Ivan stepped forward, cracking his knuckles. They were the size of walnuts. "I will give you one free punch tomorrow, American. Then I take everything."
Anastasia raised a hand. He froze like a trained dog.
"Not yet, brother. First we talk."
She gestured to a steel table in the corner. Two chairs sat there with a bottle of vodka and two glasses.
Jax sat.
She poured.
"You killed Vincent Moretti," she said. "That was inconvenient. He owed me thirty million dollars and the port rights to Philadelphia. Now I have neither money nor ports."
"Not my problem."
"Oh but it is." She slid a photograph across the table.
It was Jax. Sleeping in the Chicago apartment that afternoon. Taken from inside the room.
His skin crawled.
"We have been watching you for weeks, Jax. Ever since you started dying and coming back. We want to know how."
He sipped the vodka. It tasted like fire and secrets.
"And if I don't feel like sharing?"
She smiled for the first time. It was terrifying.
"Then tomorrow my brother kills you slowly. We record every second. We study the footage frame by frame until we learn what makes you tick. Then we cut you open and take it."
Ivan laughed behind her, a sound like boulders grinding.
Jax leaned forward. "Here's a counter-offer. Tomorrow I kill your brother in under one minute. You pay me the thirty million Vincent owed you. Then we discuss business."

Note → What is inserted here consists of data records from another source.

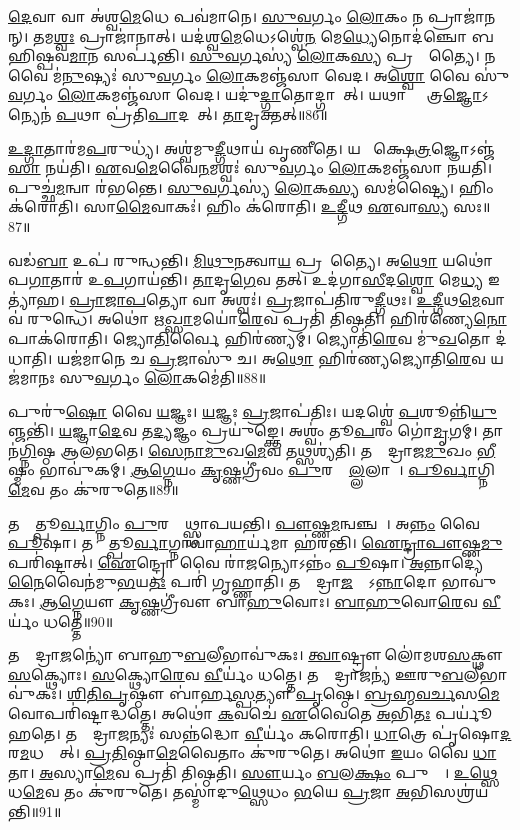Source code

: \ul{𑌦𑍇}𑌵𑌾 𑌵𑌾 𑌅॑𑌶𑍍𑌵\ul{𑌮𑍇}𑌧𑍇 𑌪𑌵॑𑌮𑌾𑌨𑍇।
\ul{𑌸𑍁}\ul{𑌵}𑌰𑍍𑌗𑌂 \ul{𑌲𑍋}𑌕𑌂 𑌨 𑌪𑍍𑌰𑌾𑌜𑌾॑𑌨𑌨𑍍।
𑌤𑌮\ul{𑌶𑍍𑌵𑌃} 𑌪𑍍𑌰𑌾𑌜𑌾॑𑌨𑌾𑌤𑍍।
𑌯𑌦॑𑌶𑍍𑌵\ul{𑌮𑍇}𑌧𑍇\-𑌽𑌶𑍍𑌵𑍇॑\ul{𑌨} 𑌮𑍇\ul{𑌧𑍍𑌯𑍇}𑌨𑍋𑌦॑𑌞𑍍𑌚𑍋 𑌬𑌹𑌿𑌷𑍍𑌪𑌵\ul{𑌮𑌾}𑌨 𑌸𑌰𑍍𑌪॑𑌨𑍍𑌤𑌿।
\ul{𑌸𑍁}\ul{𑌵}𑌰𑍍𑌗𑌸𑍍𑌯॑ \ul{𑌲𑍋}𑌕\ul{𑌸𑍍𑌯} 𑌪𑍍𑌰𑌜𑍍𑌞𑌾᳚𑌤𑍍𑌯𑍈।
𑌨 𑌵𑍈 𑌮॑\ul{𑌨𑍁}𑌷𑍍𑌯𑌃॑ 𑌸𑍁\ul{𑌵}𑌰𑍍𑌗𑌂 \ul{𑌲𑍋}𑌕𑌮𑌞𑍍𑌜॑𑌸𑌾 𑌵𑍇𑌦।
𑌅\ul{𑌶𑍍𑌵𑍋} 𑌵𑍈 𑌸𑍁॑\ul{𑌵}𑌰𑍍𑌗𑌂 \ul{𑌲𑍋}𑌕𑌮𑌞𑍍𑌜॑𑌸𑌾 𑌵𑍇𑌦।
𑌯𑌦𑍁॑\ul{𑌦𑍍𑌗𑌾}𑌤𑍋𑌦𑍍𑌗𑌾𑌯𑍇᳚𑌤𑍍।
𑌯𑌥𑌾 𑌕𑍍𑌷𑍇᳚𑌤𑍍𑌰\ul{𑌜𑍍𑌞𑍋}\-𑌽𑌨𑍍𑌯𑍇𑌨॑ \ul{𑌪}𑌥𑌾 𑌪𑍍𑌰॑𑌤𑌿\ul{𑌪𑌾}𑌦𑌯𑍇᳚𑌤𑍍।
\ul{𑌤𑌾}𑌦𑍃𑌕𑍍𑌤𑌤𑍍॥86॥

\ul{𑌉}\ul{𑌦𑍍𑌗𑌾}𑌤𑌾𑌰॑𑌮\ul{𑌪}𑌰𑍁𑌧𑍍𑌯॑।
𑌅𑌶𑍍𑌵॑𑌮𑍁\ul{𑌦𑍍𑌗𑍀}𑌥𑌾𑌯॑ 𑌵𑍃𑌣𑍀𑌤𑍇।
𑌯𑌥𑌾᳚ 𑌕𑍍𑌷𑍇\ul{𑌤𑍍𑌰}𑌜𑍍𑌞𑍋\-𑌽𑌞𑍍𑌜॑\ul{𑌸𑌾} 𑌨𑌯॑𑌤𑌿।
\ul{𑌏}𑌵\ul{𑌮𑍇}𑌵𑍈\ul{𑌨}𑌮𑌶𑍍𑌵𑌃॑ 𑌸𑍁\ul{𑌵}𑌰𑍍𑌗𑌂 \ul{𑌲𑍋}𑌕𑌮𑌞𑍍𑌜॑𑌸𑌾 𑌨𑌯𑌤𑌿।
𑌪𑍁𑌚𑍍𑌛॑\ul{𑌮}𑌨𑍍𑌵𑌾 𑌰॑𑌭𑌨𑍍𑌤𑍇।
\ul{𑌸𑍁}\ul{𑌵}𑌰𑍍𑌗𑌸𑍍𑌯॑ \ul{𑌲𑍋}𑌕\ul{𑌸𑍍𑌯} 𑌸𑌮॑𑌷𑍍𑌟𑍍𑌯𑍈।
𑌹𑌿𑌂 𑌕॑𑌰𑍋𑌤𑌿।
𑌸𑌾\ul{𑌮𑍈}𑌵𑌾𑌕𑌃॑।
𑌹𑌿𑌂 𑌕॑𑌰𑍋𑌤𑌿।
\ul{𑌉}\ul{𑌦𑍍𑌗𑍀}𑌥 \ul{𑌏}𑌵𑌾\ul{𑌸𑍍𑌯} 𑌸𑌃॥87॥

𑌵𑌡॑\ul{𑌬𑌾} 𑌉𑌪॑ 𑌰𑍁𑌨𑍍𑌧𑌨𑍍𑌤𑌿।
\ul{𑌮𑌿}\ul{𑌥𑍁}\ul{𑌨}𑌤𑍍𑌵𑌾\ul{𑌯} 𑌪𑍍𑌰𑌜𑌾᳚𑌤𑍍𑌯𑍈।
𑌅\ul{𑌥𑍋} 𑌯𑌥𑍋॑𑌪\ul{𑌗𑌾}𑌤𑌾𑌰॑ 𑌉\ul{𑌪}𑌗𑌾𑌯॑𑌨𑍍𑌤𑌿।
\ul{𑌤𑌾}𑌦𑍃\ul{𑌗𑍇}𑌵 𑌤𑌤𑍍।
𑌉𑌦॑𑌗𑌾\ul{𑌸𑍀}𑌦\ul{𑌶𑍍𑌵𑍋} 𑌮𑍇\ul{𑌧𑍍𑌯} 𑌇𑌤𑍍𑌯𑌾॑𑌹।
\ul{𑌪𑍍𑌰𑌾}\ul{𑌜𑌾}\ul{𑌪}𑌤𑍍𑌯𑍋 𑌵𑌾 𑌅𑌶𑍍𑌵𑌃॑।
\ul{𑌪𑍍𑌰}𑌜𑌾𑌪॑𑌤𑌿𑌰𑍁\ul{𑌦𑍍𑌗𑍀}𑌥𑌃।
\ul{𑌉}\ul{𑌦𑍍𑌗𑍀}𑌥\ul{𑌮𑍇}𑌵𑌾𑌵॑ 𑌰𑍁𑌨𑍍𑌧𑍇।
𑌅𑌥𑍋॑ 𑌋\ul{𑌖𑍍𑌸𑌾}𑌮𑌯𑍋॑\ul{𑌰𑍇}𑌵 𑌪𑍍𑌰𑌤𑌿॑ 𑌤𑌿𑌷𑍍𑌠𑌤𑌿।
𑌹𑌿𑌰॑𑌣𑍍𑌯𑍇\ul{𑌨𑍋}𑌪𑌾𑌕॑𑌰𑍋𑌤𑌿।
𑌜𑍍𑌯𑍋\ul{𑌤𑌿}𑌰𑍍𑌵𑍈 𑌹𑌿𑌰॑𑌣𑍍𑌯𑌮𑍍।
𑌜𑍍𑌯𑍋𑌤𑌿॑\ul{𑌰𑍇}𑌵 𑌮𑍁॑\ul{𑌖}𑌤𑍋 𑌦॑𑌧𑌾𑌤𑌿।
𑌯𑌜॑𑌮𑌾𑌨𑍇 𑌚 \ul{𑌪𑍍𑌰}𑌜𑌾𑌸𑍁॑ 𑌚।
𑌅\ul{𑌥𑍋} 𑌹𑌿𑌰॑𑌣𑍍𑌯𑌜𑍍𑌯𑍋𑌤𑌿\ul{𑌰𑍇}𑌵 𑌯𑌜॑𑌮𑌾𑌨𑌃 𑌸𑍁\ul{𑌵}𑌰𑍍𑌗𑌂 \ul{𑌲𑍋}𑌕𑌮𑍇॑𑌤𑌿॥88॥\anuvakamend[𑌤𑌥𑍍𑌸 \ul{𑌉}𑌪𑌾𑌕॑𑌰𑍋𑌤𑌿 \ul{𑌚}𑌤𑍍𑌵𑌾𑌰𑌿॑ 𑌚]

𑌪𑍁𑌰𑍁॑\ul{𑌷𑍋} 𑌵𑍈 \ul{𑌯}𑌜𑍍𑌞𑌃।
\ul{𑌯}𑌜𑍍𑌞𑌃 \ul{𑌪𑍍𑌰}𑌜𑌾𑌪॑𑌤𑌿𑌃।
𑌯𑌦𑌶𑍍𑌵𑍇॑ \ul{𑌪}𑌶𑍂𑌨𑍍𑌨𑌿॑\ul{𑌯𑍁}𑌞𑍍𑌜𑌨𑍍𑌤𑌿॑।
\ul{𑌯}𑌜𑍍𑌞𑌾\ul{𑌦𑍇}𑌵 𑌤\ul{𑌦𑍍𑌯}𑌜𑍍𑌞𑌂 𑌪𑍍𑌰𑌯𑍁॑𑌙𑍍𑌕𑍍𑌤𑍇।
𑌅𑌶𑍍𑌵𑌂॑ 𑌤𑍂\ul{𑌪}𑌰𑌂 𑌗𑍋॑\ul{𑌮𑍃}𑌗𑌮𑍍।
𑌤𑌾𑌨॑\ul{𑌗𑍍𑌨𑌿}𑌷𑍍𑌠 𑌆𑌲॑𑌭𑌤𑍇।
\ul{𑌸𑍇}\ul{𑌨𑌾}\ul{𑌮𑍁}𑌖\ul{𑌮𑍇}𑌵 𑌤𑌥𑍍𑌸𑌶𑍍𑌯॑𑌤𑌿।
𑌤𑌸𑍍𑌮𑌾᳚𑌦𑍍𑌰𑌾𑌜\ul{𑌮𑍁}𑌖𑌂 \ul{𑌭𑍀}𑌷𑍍𑌮𑌂 𑌭𑌾𑌵𑍁॑𑌕𑌮𑍍।
\ul{𑌆}\ul{𑌗𑍍𑌨𑍇}𑌯𑌂 \ul{𑌕𑍃}𑌷𑍍𑌣𑌗𑍍𑌰𑍀॑𑌵𑌂 \ul{𑌪𑍁}𑌰𑌸𑍍𑌤𑌾᳚\ul{𑌲𑍍𑌲}𑌲𑌾𑌟𑍇᳚।
\ul{𑌪𑍂}\ul{𑌰𑍍𑌵𑌾}𑌗𑍍𑌨𑌿\ul{𑌮𑍇}𑌵 𑌤𑌂 𑌕𑍁॑𑌰𑍁𑌤𑍇॥89॥

𑌤𑌸𑍍𑌮𑌾᳚𑌤𑍍𑌪𑍂\ul{𑌰𑍍𑌵𑌾}𑌗𑍍𑌨𑌿𑌂 \ul{𑌪𑍁}𑌰𑌸𑍍𑌤𑌾᳚𑌥𑍍𑌸𑍍𑌥𑌾𑌪𑌯𑌨𑍍𑌤𑌿।
\ul{𑌪𑍗}𑌷𑍍𑌣\ul{𑌮}𑌨𑍍𑌵𑌞𑍍𑌚𑌮𑍍᳚।
𑌅\ul{𑌨𑍍𑌨𑌂} 𑌵𑍈 \ul{𑌪𑍂}𑌷𑌾।
𑌤𑌸𑍍𑌮𑌾᳚𑌤𑍍𑌪𑍂\ul{𑌰𑍍𑌵𑌾}𑌗𑍍𑌨𑌾𑌵𑌾॑\ul{𑌹𑌾}𑌰𑍍𑌯॑𑌮𑌾 𑌹॑𑌰𑌨𑍍𑌤𑌿।
\ul{𑌐}\ul{𑌨𑍍𑌦𑍍𑌰𑌾}\ul{𑌪𑍗}𑌷𑍍𑌣\ul{𑌮𑍁}𑌪𑌰𑌿॑𑌷𑍍𑌟𑌾𑌤𑍍।
\ul{𑌐}𑌨𑍍𑌦𑍍𑌰𑍋 𑌵𑍈 𑌰𑌾॑\ul{𑌜}𑌨𑍍𑌯𑍋\-𑌽𑌨𑍍𑌨𑌂॑ \ul{𑌪𑍂}𑌷𑌾।
\ul{𑌅}𑌨𑍍𑌨𑌾𑌦𑍍𑌯𑍇॑\ul{𑌨𑍈}𑌵𑍈𑌨॑𑌮𑍁\ul{𑌭}𑌯\ul{𑌤𑌃} 𑌪𑌰𑌿॑ 𑌗𑍃𑌹𑍍𑌣𑌾𑌤𑌿।
𑌤𑌸𑍍𑌮𑌾᳚𑌦𑍍𑌰𑌾\ul{𑌜}𑌨𑍍𑌯𑍋᳚\-𑌽\ul{𑌨𑍍𑌨𑌾}𑌦𑍋 𑌭𑌾𑌵𑍁॑𑌕𑌃।
\ul{𑌆}\ul{𑌗𑍍𑌨𑍇}𑌯𑍗 \ul{𑌕𑍃}𑌷𑍍𑌣𑌗𑍍𑌰𑍀॑𑌵𑍗 𑌬𑌾\ul{𑌹𑍁}𑌵𑍋𑌃।
\ul{𑌬𑌾}\ul{𑌹𑍁}𑌵𑍋\ul{𑌰𑍇}𑌵 \ul{𑌵𑍀}𑌰𑍍𑌯𑌂॑ 𑌧𑌤𑍍𑌤𑍇॥90॥

𑌤𑌸𑍍𑌮𑌾᳚𑌦𑍍𑌰𑌾\ul{𑌜}𑌨𑍍𑌯𑍋॑ 𑌬𑌾𑌹𑍁\ul{𑌬}𑌲𑍀𑌭𑌾𑌵𑍁॑𑌕𑌃।
\ul{𑌤𑍍𑌵𑌾}𑌷𑍍𑌟𑍍𑌰𑍗 𑌲𑍋॑𑌮𑌶\ul{𑌸}𑌕𑍍𑌥𑍗 \ul{𑌸}𑌕𑍍𑌥𑍍𑌯𑍋𑌃।
\ul{𑌸}𑌕𑍍𑌥𑍍𑌯𑍋\ul{𑌰𑍇}𑌵 \ul{𑌵𑍀}𑌰𑍍𑌯𑌂॑ 𑌧𑌤𑍍𑌤𑍇।
𑌤𑌸𑍍𑌮𑌾᳚𑌦𑍍𑌰𑌾\ul{𑌜}𑌨𑍍𑌯॑ 𑌊𑌰𑍁\ul{𑌬}𑌲𑍀𑌭𑌾𑌵𑍁॑𑌕𑌃।
\ul{𑌶𑌿}\ul{𑌤𑌿}\ul{𑌪𑍃}𑌷𑍍𑌠𑍗 𑌬𑌾॑𑌰𑍍\mbox{}𑌹\ul{𑌸𑍍𑌪}𑌤𑍍𑌯𑍗 \ul{𑌪𑍃}𑌷𑍍𑌠𑍇।
\ul{𑌬𑍍𑌰}\ul{𑌹𑍍𑌮}\ul{𑌵}\ul{𑌰𑍍𑌚}𑌸\ul{𑌮𑍇}𑌵𑍋𑌪𑌰𑌿॑𑌷𑍍𑌟𑌾𑌦𑍍𑌧𑌤𑍍𑌤𑍇।
𑌅𑌥𑍋॑ \ul{𑌕}𑌵𑌚𑍇॑ \ul{𑌏}𑌵𑍈𑌤𑍇 \ul{𑌅}𑌭𑌿\ul{𑌤𑌃} 𑌪𑌰𑍍𑌯𑍂॑𑌹𑌤𑍇।
𑌤𑌸𑍍𑌮𑌾᳚𑌦𑍍𑌰𑌾\ul{𑌜}𑌨𑍍𑌯𑌃॑ 𑌸𑌨𑍍𑌨॑𑌦𑍍𑌧𑍋 \ul{𑌵𑍀}𑌰𑍍𑌯𑌂॑ 𑌕𑌰𑍋𑌤𑌿।
\ul{𑌧𑌾}𑌤𑍍𑌰𑍇 𑌪𑍃॑𑌷𑍋\ul{𑌦}𑌰\ul{𑌮}𑌧𑌸𑍍𑌤𑌾᳚𑌤𑍍।
\ul{𑌪𑍍𑌰}\ul{𑌤𑌿}𑌷𑍍𑌠𑌾\ul{𑌮𑍇}𑌵𑍈𑌤𑌾𑌂 𑌕𑍁॑𑌰𑍁𑌤𑍇।
𑌅𑌥𑍋॑ \ul{𑌇}𑌯𑌂 𑌵𑍈 \ul{𑌧𑌾}𑌤𑌾।
\ul{𑌅}𑌸𑍍𑌯𑌾\ul{𑌮𑍇}𑌵 𑌪𑍍𑌰𑌤𑌿॑ 𑌤𑌿𑌷𑍍𑌠𑌤𑌿।
\ul{𑌸𑍗}𑌰𑍍𑌯𑌂 \ul{𑌬}𑌲\ul{𑌕𑍍𑌷𑌂} 𑌪𑍁𑌚𑍍𑌛𑍇᳚।
\ul{𑌉}\ul{𑌥𑍍𑌸𑍇}𑌧\ul{𑌮𑍇}𑌵 𑌤𑌂 𑌕𑍁॑𑌰𑍁𑌤𑍇।
𑌤𑌸𑍍𑌮𑌾॑𑌦𑍁\ul{𑌥𑍍𑌸𑍇}𑌧𑌂 \ul{𑌭}𑌯𑍇 \ul{𑌪𑍍𑌰}𑌜𑌾 \ul{𑌅}𑌭𑌿𑌸𑌶𑍍𑌰॑𑌯𑌨𑍍𑌤𑌿॥91॥\anuvakamend[\ul{𑌕𑍁}\ul{𑌰𑍁}\ul{𑌤𑍇} \ul{𑌧}\ul{𑌤𑍍𑌤𑍇} \ul{𑌕𑍁}\ul{𑌰𑍁}\ul{𑌤𑍇} 𑌪𑌞𑍍𑌚॑ 𑌚]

The room erupted in laughter.
Anastasia didn't laugh.
She studied him for a long ten seconds.
"Very well," she said finally. "One minute. If Ivan is still standing after sixty seconds, we take you alive and carve answers out of your organs for the next year."
She extended a manicured hand.
Jax shook it.
Her grip was ice-cold.
"Welcome to Chicago, Mr. Harrow. Try not to die too quickly."

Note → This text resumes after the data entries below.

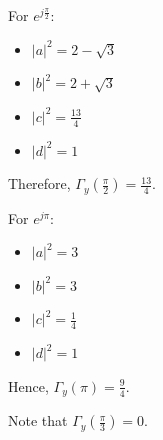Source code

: For $e^{j\frac{\pi}{2}}$:
\begin{itemize}
    \item $\left\lvert a \right\rvert^2=2-\sqrt{3}$
    \item $\left\lvert b \right\rvert^2=2+\sqrt{3}$
    \item $\left\lvert c \right\rvert^2=\frac{13}{4}$
    \item $\left\lvert d \right\rvert^2=1$
\end{itemize}
Therefore, $\Gamma_y\left(\frac{\pi}{2}\right)=\frac{13}{4}$.

For $e^{j\pi}$:
\begin{itemize}
    \item $\left\lvert a \right\rvert^2=3$
    \item $\left\lvert b \right\rvert^2=3$
    \item $\left\lvert c \right\rvert^2=\frac{1}{4}$
    \item $\left\lvert d \right\rvert^2=1$
\end{itemize}
Hence, $\Gamma_y\left(\pi\right)=\frac{9}{4}$.

Note that $\Gamma_y\left(\frac{\pi}{3}\right)=0$.
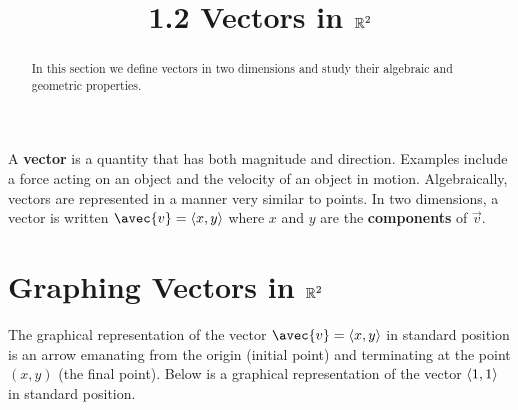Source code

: \documentclass[handout]{ximera}
\title{1.2 Vectors in $\mathbb R^2$}
\begin{document}
\begin{abstract}
In this section we define vectors in two dimensions and study their algebraic and geometric properties.
\end{abstract}
 
\maketitle

A {\bf vector} is a quantity that has both magnitude and direction. Examples include a force acting on an object and the velocity of an object in motion.
Algebraically, vectors are represented in a manner very similar to points.  In two dimensions, a vector is written $\avec{v} = \vector{x,y}$  
where $x$ and $y$ are the {\bf components} of $\vec{v}$.


\section{Graphing Vectors in $\mathbb R^2$}
The graphical representation of the vector $\avec{v} = \vector{x,y}$ in standard position
is an arrow emanating from the origin (initial point) and terminating at the point $(x,y)$ (the final point).
Below is a graphical representation of the vector $\left\langle 1,1\right\rangle$ in standard position.

\begin{image}
\end{image}
\end{document}

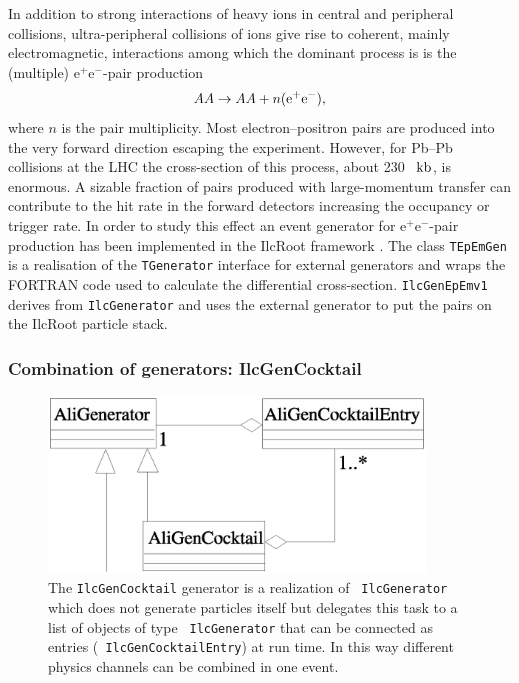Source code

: \documentclass[12pt,a4paper,twoside]{article}
\begin{document}
In addition to strong interactions of heavy ions in central and
peripheral collisions, ultra-peripheral collisions of ions give
rise to coherent, mainly electromagnetic, interactions among which
the dominant process is is the (multiple) e$^+$e$^-$-pair
production \cite{MC:AlscherHT97}
\begin{equation}
  AA \to AA + n({\rm e}^+{\rm e}^-), \label{nee}
\end{equation}
where $n$ is the pair multiplicity. Most electron--positron pairs
are produced into the very forward direction escaping the
experiment. However, for  Pb--Pb collisions at the LHC the
cross-section of this process, about 230 \, ${\rm kb}$, is
enormous. A sizable fraction of pairs produced with large-momentum
transfer can contribute to the hit rate in the forward detectors
increasing the occupancy or trigger rate. In order to study this
effect an event generator for   e$^+$e$^-$-pair production has
been implemented in the IlcRoot framework \cite{MC:Sadovsky}. The
class \texttt{TEpEmGen} is a realisation of the \texttt{TGenerator}
interface for external generators and wraps the FORTRAN code used
to calculate the differential cross-section. \texttt{IlcGenEpEmv1}
derives from \texttt{IlcGenerator} and uses the external generator to
put the pairs on the IlcRoot particle stack.


\subsubsection{Combination of generators: IlcGenCocktail}

\begin{figure}[ht]
  \centering
  \includegraphics[width=10cm]{picts/cocktail}
  \caption{The \texttt{IlcGenCocktail} generator is a realization of {\tt
      IlcGenerator} which does not generate particles itself but
    delegates this task to a list of objects of type {\tt
      IlcGenerator} that can be connected as entries ({\tt
      IlcGenCocktailEntry}) at run time. In this way different physics
    channels can be combined in one event.} \label{MC:cocktail}
\end{figure}
\end{document}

The guards escorted him out.
The snow had turned to sleet. Jax stood under a broken streetlight and let it cut his face.
The system panel flashed blood-red.
[Emergency Quest Triggered]
[Survive the next 18 hours. Powerful entities have marked you for capture.]
[Enemies inbound.]
Headlights cut through the dark. Three black SUVs screeched to a halt. Doors flew open.
Men in tactical gear spilled out—night-vision goggles, suppressed rifles, tranquilizer darts glinting under the streetlights.
They weren't here to kill him.
They were here to take him alive.
Jax ran.
Darts whispered past his ear. One thudded into his shoulder and burning cold spread fast.
He had maybe thirty seconds before the drugs dropped him.
He used Phantom Step once, twice, vaulted a fence, and landed in the train yard.
They followed like wolves.
He bled speed with every step. His legs were turning to cement.
Twenty seconds.
He dove between two boxcars, rolled underneath, and came up running.
Ten seconds.
His vision swam.
He saw a rusted maintenance ladder leading to the roof of a warehouse.
Five seconds.
He climbed. His fingers slipped. His muscles screamed.
They were right behind him.
He reached the roof as the drugs hit critical.
The world tilted.
The last thing he saw was a black helicopter descending from the storm clouds, its searchlight stabbing down like the finger of God.
Then darkness.
Jax woke up strapped to a steel chair in a room made of glass.
No, not glass. One-way mirrors on all four sides. Bright surgical lights blazed overhead.
He was naked. An IV in his arm pumped something neon blue.
A speaker crackled.
"Welcome back, Mr. Harrow. Loop number forty-eight begins in five… four… three…"
The drugs burned away.
The straps snapped like tissue paper.
He stood up laughing.
Because this time he had kept something new from the last death.
[Title Earned: "Defiant" – All tranquilizers, poisons, and mind-control effects 90% less effective.]
And in the corner of his vision, a countdown only he could see:
17 hours, 11 minutes until the fight.
They thought they had him.
They had no idea what they just woke up.